[Stored data]
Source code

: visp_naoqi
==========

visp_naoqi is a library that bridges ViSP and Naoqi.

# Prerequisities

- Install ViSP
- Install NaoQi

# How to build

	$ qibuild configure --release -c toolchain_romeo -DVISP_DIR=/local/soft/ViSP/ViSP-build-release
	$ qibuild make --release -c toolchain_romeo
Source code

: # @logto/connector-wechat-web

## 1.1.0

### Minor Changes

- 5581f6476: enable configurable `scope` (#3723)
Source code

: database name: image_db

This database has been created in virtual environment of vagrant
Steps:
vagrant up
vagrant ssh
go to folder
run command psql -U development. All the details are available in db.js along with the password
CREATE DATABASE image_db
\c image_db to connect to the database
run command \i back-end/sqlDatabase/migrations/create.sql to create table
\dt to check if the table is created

WHAT TO DO:
Reproduce the data above in full. Leave nothing out.

YOUR RESPONSE:
Source code

: visp_naoqi
==========

visp_naoqi is a library that bridges ViSP and Naoqi.

# Prerequisities

- Install ViSP
- Install NaoQi

# How to build

	$ qibuild configure --release -c toolchain_romeo -DVISP_DIR=/local/soft/ViSP/ViSP-build-release
	$ qibuild make --release -c toolchain_romeo
Source code

: # @logto/connector-wechat-web

## 1.1.0

### Minor Changes

- 5581f6476: enable configurable `scope` (#3723)
Source code

: database name: image_db

This database has been created in virtual environment of vagrant
Steps:
vagrant up
vagrant ssh
go to folder
run command psql -U development. All the details are available in db.js along with the password
CREATE DATABASE image_db
\c image_db to connect to the database
run command \i back-end/sqlDatabase/migrations/create.sql to create table
\dt to check if the table is created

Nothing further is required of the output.